Damn it all, they should have said no. Should have said go to hell and fucked off back – stop contacting me, sort out your own shit – but they didn’t, fuck knows why, and now they’re stuck here.
(They know why. They know exactly why; absolutely anything would be better than fucking off back to Cyrodiil. What’s for them there?)
But there’s nothing worth staying for here either, and now she’s crammed in between strangers on a long table, everyone dressed in fabrics she’s never seen with dyes so saturated they seem almost gory, eating stuff that isn’t food and talking loud enough to make her want to hurl a glass into the wall. It’s bizarre. The woman next to her, ruddy-faced and bald, wears a headpiece that shines like the sun the Isles doesn’t have; the other side is taken up by a stranger in a bone-white porcelain mask who has not moved but to swill the wine around in their glass. There’s scarcely room for Pax’s chair. It all feels like such a baffling pantomime of aristocracy (she's known the real thing well enough – feasts and toasts and luxurious gifts she had no use for, and if she doesn’t stop thinking about it she actually will throw a glass), bright colours and rich settings and a god taking offerings at the head of the table.
At least, Pax thinks, no-one tries to talk to him; they’re too busy fawning over their lord. Which is probably to be expected; but it all feels so strange, so unsettling, the way they all lean in towards it like flowers turning to face the sun, like seaweed dragged at by the inescapable pull of the tides. They grow towards it through the cracks in the air, matter moving toward the inevitable centre, as if they can imagine nothing more than this.

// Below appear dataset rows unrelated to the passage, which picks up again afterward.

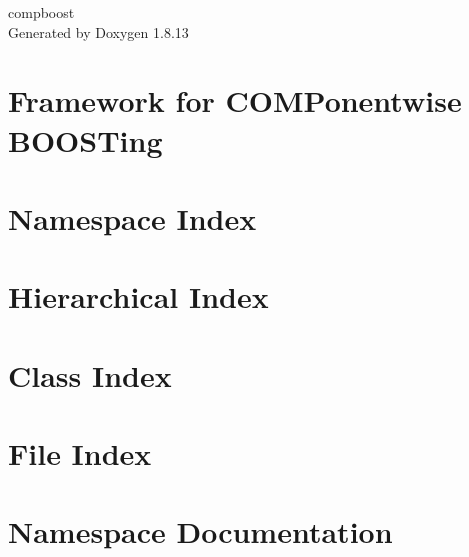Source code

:\documentclass[twoside]{book}
\newcommand{\+}{\discretionary{\mbox{\scriptsize$\hookleftarrow$}}{}{}}
\newcommand{\clearemptydoublepage}{%
  \newpage{\pagestyle{empty}\cleardoublepage}%
}
\begin{document}
\hypersetup{pageanchor=false,
             bookmarksnumbered=true,
             pdfencoding=unicode
            }
\begin{titlepage}
\vspace*{7cm}
\begin{center}%
{\Large compboost }\\
\vspace*{1cm}
{\large Generated by Doxygen 1.8.13}\\
\end{center}
\end{titlepage}
\clearemptydoublepage
{}
\tableofcontents
\clearemptydoublepage
{}
\hypersetup{pageanchor=true}

\chapter{Framework for C\+O\+M\+Ponentwise B\+O\+O\+S\+Ting}
\label{index}\hypertarget{index}{}
\chapter{Namespace Index}

\chapter{Hierarchical Index}

\chapter{Class Index}

\chapter{File Index}

\chapter{Namespace Documentation}










\end{document}
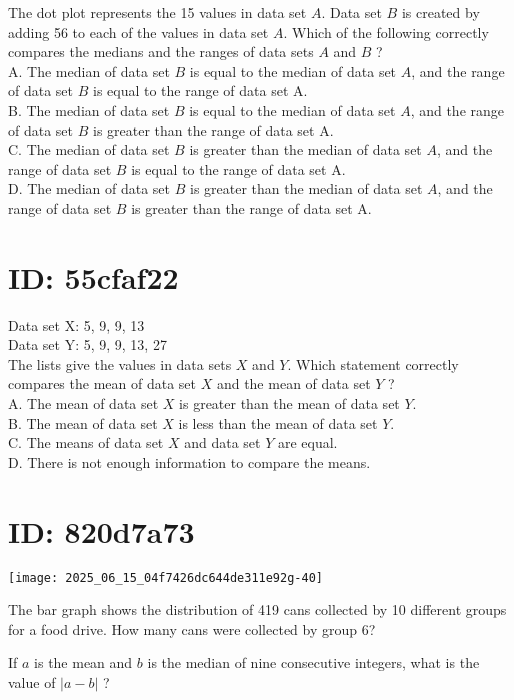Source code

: The dot plot represents the 15 values in data set $A$. Data set $B$ is created by adding 56 to each of the values in data set $A$. Which of the following correctly compares the medians and the ranges of data sets $A$ and $B$ ?\\
A. The median of data set $B$ is equal to the median of data set $A$, and the range of data set $B$ is equal to the range of data set A.\\
B. The median of data set $B$ is equal to the median of data set $A$, and the range of data set $B$ is greater than the range of data set A.\\
C. The median of data set $B$ is greater than the median of data set $A$, and the range of data set $B$ is equal to the range of data set A.\\
D. The median of data set $B$ is greater than the median of data set $A$, and the range of data set $B$ is greater than the range of data set A.

\section*{ID: 55cfaf22}
Data set X: 5, 9, 9, 13\\
Data set Y: 5, 9, 9, 13, 27\\
The lists give the values in data sets $X$ and $Y$. Which statement correctly compares the mean of data set $X$ and the mean of data set $Y$ ?\\
A. The mean of data set $X$ is greater than the mean of data set $Y$.\\
B. The mean of data set $X$ is less than the mean of data set $Y$.\\
C. The means of data set $X$ and data set $Y$ are equal.\\
D. There is not enough information to compare the means.

\section*{ID: 820d7a73}
\begin{center}
\texttt{[image: 2025\_06\_15\_04f7426dc644de311e92g-40]}
\end{center}

The bar graph shows the distribution of 419 cans collected by 10 different groups for a food drive. How many cans were collected by group 6?

If $a$ is the mean and $b$ is the median of nine consecutive integers, what is the value of $|a-b|$ ?

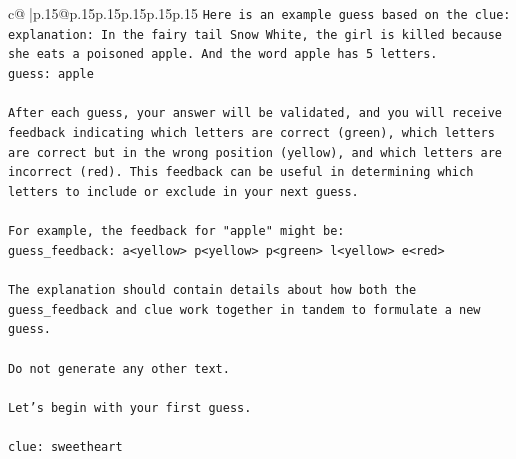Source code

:\documentclass{article}
\begin{document}
{\begin{supertabular}{c@{$\;$}|p{.15\linewidth}@{}p{.15\linewidth}p{.15\linewidth}p{.15\linewidth}p{.15\linewidth}p{.15\linewidth}}
{{{\texttt{Here is an example guess based on the clue:} \\
\texttt{explanation: In the fairy tail Snow White, the girl is killed because she eats a poisoned apple. And the word apple has 5 letters.} \\
\texttt{guess: apple} \\
\\ 
\texttt{After each guess, your answer will be validated, and you will receive feedback indicating which letters are correct (green), which letters are correct but in the wrong position (yellow), and which letters are incorrect (red). This feedback can be useful in determining which letters to include or exclude in your next guess.} \\
\\ 
\texttt{For example, the feedback for "apple" might be:} \\
\texttt{guess\_feedback: a<yellow> p<yellow> p<green> l<yellow> e<red>} \\
\\ 
\texttt{The explanation should contain details about how both the guess\_feedback and clue work together in tandem to formulate a new guess.} \\
\\ 
\texttt{Do not generate any other text.} \\
\\ 
\texttt{Let's begin with your first guess.} \\
\\ 
\texttt{clue: sweetheart} \\
            }
        }
    }
     \\ \\


\end{supertabular}}
\end{document}
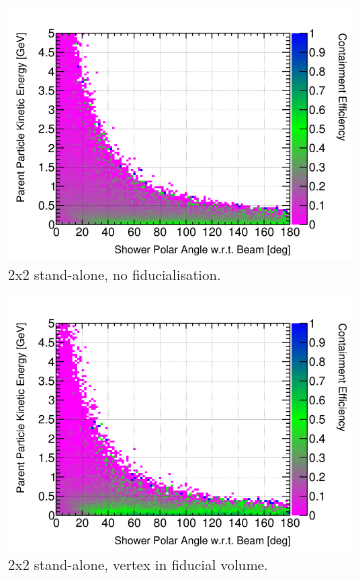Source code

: \documentclass[10pt,a4paper,openany]{article}
\begin{document}
\begin{figure}[htbp]
	\centering
	\begin{subfigure}[b]{0.49\textwidth}
		\centering
		\includegraphics[width=1.0\textwidth]{EM_cont_eff_2x2.png}
		\caption{2x2 stand-alone, no fiducialisation.}
		\label{}
	\end{subfigure}	
	\hfill
	\begin{subfigure}[b]{0.49\textwidth}
		\centering
    \includegraphics[width=1.0\textwidth]{EM_cont_eff_2x2_fiducial.png}
		\caption{2x2 stand-alone, vertex in fiducial volume.}
		\label{}
	\end{subfigure}	
	\begin{subfigure}[b]{0.49\textwidth}
		\centering

\end{subfigure}
\end{figure}
\end{document}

(Even more unsettling is the way it responds in kind, listening attentively to anyone who speaks to it, leaning in as though to kiss them, as though to swallow them whole. All hell, why did Pax agree to this? Why did they come?)
(They should have told it to fuck off. Should have said no way, I don’t want to help you, don’t want to get involved in anything you’d need my help for. I don’t owe you anything. I don’t need anything from you. I don’t want anything to do with you. I’m done.)
(Pax is done. Pax is sick to death of all this shit; doesn’t want to deal with this, the vaguely described problems of a god that picks people apart like it’s unravelling a thick yarn shawl. Doesn’t want to deal with anything like this. He’s had his fill of gods.)
(Why is he still fucking here? Why did he agree to this? This is no better than eating in that weird fucking inn in town. This is no better than –)
(That’s a lie. It’s a bit better than Cyrodiil. Just as much a shithole, but it pulls the rug out from under him often enough that he doesn’t have time to think too much.)
“Not hungry?” says a prowling voice, coiling catlike into the plaits in their hair, and Pax jumps enough to jostle the masked bastard sitting ramrod straight next to him.
He looks up.
At the empty placemat across from him sits a figure veiled in gossamer, glittering in the glow of the lit-up lichen on the distant throne; the fabric of its endless shawls pulls apart at the ends, peeling away from itself, shedding patches like iridescent insect wings every time it shifts. If Pax squints, they can see through it to the grand marbled wall behind.
She glances back at the chair at the head of the table, where something lounges, eyes dripping gold, intricately carved cane laid across its knees; its too-many fingers are laced with the hand of a man whose gown blooms floral. Flatly, she says, “What the fuck?”
“Aren’t you hungry?” Sheogorath asks, pouting; she can hear it laughing down the other end of the table. “It’s a proper feast. We pulled out all the stops.”
Pax shifts their eyes away to peer down at their plate. “You have served me worms,” she says. She flicks the dish with a fingernail. “In jelly. With flowers.”
“Larva, actually,” Sheogorath replies. It’s still at the other end of the table. It doesn’t seem eager to explain this. When it smiles, the gossamer falls away; its whole face splits in half.
It’s all so fucking stupid. Pax takes a deep breath – in through the nose, ignore all the odd spiced smells, and out – and does not yell at it, or try to hit it, because she’s gotten herself into a situation where that’s not really an option, because she’s a fucking idiot. Why didn’t she just say no?
(She knows why.)
The Mad God’s teeth flash bright as the ornate silver cutlery. Its chair scrapes back from the table. “It melts in your mouth,” it tells her, eyes glittering, “but I won’t make you try it. Walk with me?”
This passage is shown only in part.